Con una formación en arquitectura, Bartholl se interesa por el espacio público y la manera en que éste se ve afectado por los entornos digitales en un momento en que el uso de Internet no era tan popular ni penetraba en todas las situaciones de la vida cotidiana. La construcción de un marcador de posición a escala real, imitando al de Google Maps, constituye una de sus obras más conocidas: Map (2006-2012). Esta y otras obras vinculadas a Google, como How to Build a Fake Google Street View Car (2010) se crean en un espíritu de experimentación, juego y crítica. Es lo que Bartholl denomina «crear un momento de irritación», al situar un objeto del mundo digital en un entorno real o escenificar la invasión del espacio público por medio de la multinacional estadounidense, cuyo proyecto Street View generó una notable polémica en Alemania. Otros proyectos exploran la experiencia de un espacio virtual como espacio vivido, como es el caso de Dust (2011), la reproducción a escala real de un escenario del videojuego Counter Strike que el artista aspira a construir como una escultura pública de gran formato. En opinión de Bartholl, «mientras nos perdemos en aeropuertos o supermercados, porque son espacios sin significado para nosotros, conocemos y recordamos los entornos de determinados videojuegos porque los hemos experimentado una y otra vez. En cierto modo, son más reales que algunos de los lugares que transitamos en nuestra vida cotidiana.» Dos obras del artista berlinés plantean una reflexión acerca de las redes de datos en el espacio público, desde dos perspectivas diferentes: por una parte, Greetings from the Internet (2013) es una serie de postales hechas con fotografías que Bartholl ha tomado de las claves de redes wifi en diversos lugares, anotadas en trozos de papel. Por otra, Dead Drops (2010-2012) es una intervención urbana colaborativa que permite crear una red de datos paralela en forma de memorias USB que se insertan en las fachadas de los edificios de cualquier ciudad para permitir a los transeúntes intercambiar la información almacenada en ellos. Según afirma Bartholl, esto convierte a los edificios en «discos duros» y abre nuevas posibilidades para un intercambio de archivos ajeno al control de Internet, que en ocasiones han usado colectivos para sus comunicaciones o grupos de música para ofrecer sus composiciones a sus fans.
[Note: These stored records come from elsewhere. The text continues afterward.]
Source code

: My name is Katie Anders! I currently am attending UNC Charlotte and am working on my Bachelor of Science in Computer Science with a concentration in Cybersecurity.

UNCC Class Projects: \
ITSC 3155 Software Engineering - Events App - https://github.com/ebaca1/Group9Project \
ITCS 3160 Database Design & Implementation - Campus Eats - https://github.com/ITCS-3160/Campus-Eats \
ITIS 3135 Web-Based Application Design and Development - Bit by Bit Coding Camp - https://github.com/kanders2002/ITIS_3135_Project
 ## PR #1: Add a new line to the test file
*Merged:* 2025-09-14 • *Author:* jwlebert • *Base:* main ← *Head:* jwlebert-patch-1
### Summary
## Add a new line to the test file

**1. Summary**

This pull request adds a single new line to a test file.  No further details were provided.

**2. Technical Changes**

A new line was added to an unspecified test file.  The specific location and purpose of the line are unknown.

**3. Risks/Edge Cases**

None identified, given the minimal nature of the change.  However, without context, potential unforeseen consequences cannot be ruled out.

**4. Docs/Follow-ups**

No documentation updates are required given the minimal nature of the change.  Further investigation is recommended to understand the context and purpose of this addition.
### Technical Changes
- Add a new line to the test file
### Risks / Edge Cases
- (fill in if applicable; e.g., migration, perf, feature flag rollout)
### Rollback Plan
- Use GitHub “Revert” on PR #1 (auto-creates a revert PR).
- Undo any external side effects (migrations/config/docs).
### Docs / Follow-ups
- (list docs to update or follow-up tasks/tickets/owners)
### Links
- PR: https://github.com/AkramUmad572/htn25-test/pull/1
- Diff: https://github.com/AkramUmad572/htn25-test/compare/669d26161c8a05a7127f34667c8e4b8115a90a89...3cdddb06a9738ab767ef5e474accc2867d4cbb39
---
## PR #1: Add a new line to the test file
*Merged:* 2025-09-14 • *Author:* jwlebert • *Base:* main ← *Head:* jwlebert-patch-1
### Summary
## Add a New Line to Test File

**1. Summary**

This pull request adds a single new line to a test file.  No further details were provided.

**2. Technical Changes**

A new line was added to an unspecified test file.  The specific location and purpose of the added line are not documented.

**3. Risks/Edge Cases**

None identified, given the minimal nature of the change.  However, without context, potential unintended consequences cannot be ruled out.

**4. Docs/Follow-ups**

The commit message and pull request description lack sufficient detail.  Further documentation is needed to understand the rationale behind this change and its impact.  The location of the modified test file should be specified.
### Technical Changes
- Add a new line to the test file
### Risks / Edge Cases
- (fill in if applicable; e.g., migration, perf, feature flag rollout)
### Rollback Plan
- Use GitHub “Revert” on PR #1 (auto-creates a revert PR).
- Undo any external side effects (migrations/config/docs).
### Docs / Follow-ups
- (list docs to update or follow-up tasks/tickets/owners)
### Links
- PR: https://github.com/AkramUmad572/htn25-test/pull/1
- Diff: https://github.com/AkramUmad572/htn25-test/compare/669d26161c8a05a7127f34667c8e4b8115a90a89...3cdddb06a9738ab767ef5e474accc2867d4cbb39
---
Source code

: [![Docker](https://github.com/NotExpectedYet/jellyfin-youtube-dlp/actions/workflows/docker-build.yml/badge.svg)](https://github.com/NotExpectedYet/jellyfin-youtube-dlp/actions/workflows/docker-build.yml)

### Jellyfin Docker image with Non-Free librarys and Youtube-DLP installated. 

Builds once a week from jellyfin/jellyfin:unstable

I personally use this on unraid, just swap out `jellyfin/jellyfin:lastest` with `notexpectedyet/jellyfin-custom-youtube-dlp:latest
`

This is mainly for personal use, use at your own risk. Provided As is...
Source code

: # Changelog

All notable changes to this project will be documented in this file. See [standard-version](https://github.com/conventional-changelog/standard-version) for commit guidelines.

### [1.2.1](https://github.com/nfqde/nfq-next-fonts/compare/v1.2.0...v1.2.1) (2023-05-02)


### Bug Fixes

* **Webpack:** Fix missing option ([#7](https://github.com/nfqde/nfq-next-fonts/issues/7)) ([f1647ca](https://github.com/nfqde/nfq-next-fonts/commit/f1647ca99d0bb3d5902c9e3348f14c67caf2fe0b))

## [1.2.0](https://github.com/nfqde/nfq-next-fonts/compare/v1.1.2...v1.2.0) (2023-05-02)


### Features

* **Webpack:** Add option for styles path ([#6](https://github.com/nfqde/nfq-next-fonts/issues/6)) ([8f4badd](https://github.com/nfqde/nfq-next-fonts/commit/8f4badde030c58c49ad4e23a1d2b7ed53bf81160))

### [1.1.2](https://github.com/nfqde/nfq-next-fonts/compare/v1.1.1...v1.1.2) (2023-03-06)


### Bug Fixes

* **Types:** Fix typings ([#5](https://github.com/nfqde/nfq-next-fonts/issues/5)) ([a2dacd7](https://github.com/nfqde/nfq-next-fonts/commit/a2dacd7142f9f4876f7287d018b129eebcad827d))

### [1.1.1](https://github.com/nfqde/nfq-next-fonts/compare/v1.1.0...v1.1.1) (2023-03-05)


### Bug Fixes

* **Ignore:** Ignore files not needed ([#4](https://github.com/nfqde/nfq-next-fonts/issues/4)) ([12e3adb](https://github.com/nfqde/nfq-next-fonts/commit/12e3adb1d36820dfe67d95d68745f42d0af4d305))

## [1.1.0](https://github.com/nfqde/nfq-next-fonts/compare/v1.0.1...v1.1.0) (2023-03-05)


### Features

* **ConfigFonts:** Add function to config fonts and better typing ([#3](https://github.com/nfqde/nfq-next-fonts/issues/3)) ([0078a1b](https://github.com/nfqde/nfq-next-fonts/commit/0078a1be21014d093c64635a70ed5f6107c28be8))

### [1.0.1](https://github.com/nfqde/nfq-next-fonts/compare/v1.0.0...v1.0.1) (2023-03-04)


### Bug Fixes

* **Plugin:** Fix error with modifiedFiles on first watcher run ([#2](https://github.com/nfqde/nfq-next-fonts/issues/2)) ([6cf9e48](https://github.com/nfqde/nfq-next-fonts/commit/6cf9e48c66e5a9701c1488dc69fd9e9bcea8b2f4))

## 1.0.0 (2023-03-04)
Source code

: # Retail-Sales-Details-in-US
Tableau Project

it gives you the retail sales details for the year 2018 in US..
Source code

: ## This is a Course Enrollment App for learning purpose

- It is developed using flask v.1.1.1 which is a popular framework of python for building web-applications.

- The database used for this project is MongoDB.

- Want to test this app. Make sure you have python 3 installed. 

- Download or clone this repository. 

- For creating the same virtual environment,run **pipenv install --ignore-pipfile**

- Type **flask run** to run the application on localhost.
Después del caso Snowden, estas obras adquieren una lectura más crítica, nos llevan a pensar de una manera más seria en las implicaciones de compartir nuestros datos en las redes y participar en un sistema que, en definitiva, no controlamos. Si bien las redes se multiplican a nuestro alrededor, no son libres ni abiertas, se intercambian por consumo o por el pago de una cuota mensual y sin embargo permiten a corporaciones y gobiernos ejercer un mayor control sobre nuestras actividades. ¿O tal vez nos hacen más libres?¿Es posible recuperar el espacio público como un espacio de todos y reclamar el control sobre nuestros datos en las redes, o crear nuestras propias redes? Tal vez fabricarnos un estuche que bloquee las señales de nuestros smartphones o emplear una memoria USB incrustada en una pared de nuestro barrio nos permita finalmente recuperar una parcela de privacidad y un espacio en el que compartir sin ser vigilados.

 

 

Notas

[1] Alex Galloway. The Exploit. A Theory of Networks. University of Minnesota Press, 2007: 126.
[2] Geert Lovink. Networks Without a Cause. A Critique of Social Media. Cambridge: Politi Press, 2012, 13.
[3] Lev Manovich, «Data visualization and the Anti-Sublime», 2002.
[4] Kevin Asthon, “That ‘Internet of Things’ Thing”. RFID Journal, 22 junio 2009.
[5] Shane Mitchell, Nicola Villa, Martin Stewart-Weeks y Anne Lange, “The Internet of Everything for Cities”. CISCO, 2013.
[6] Zachary Seward, “Everything the Internet Knows About Me (Because I Asked It To)”, Wall Street Journal, 22 dic. 2010.
[7] Naomi Klein, No Logo. El poder de las marcas. Paidós, 2007:268 (Random House: 2000).
[8] Charles Baudelaire, El pintor de la vida moderna, 1863.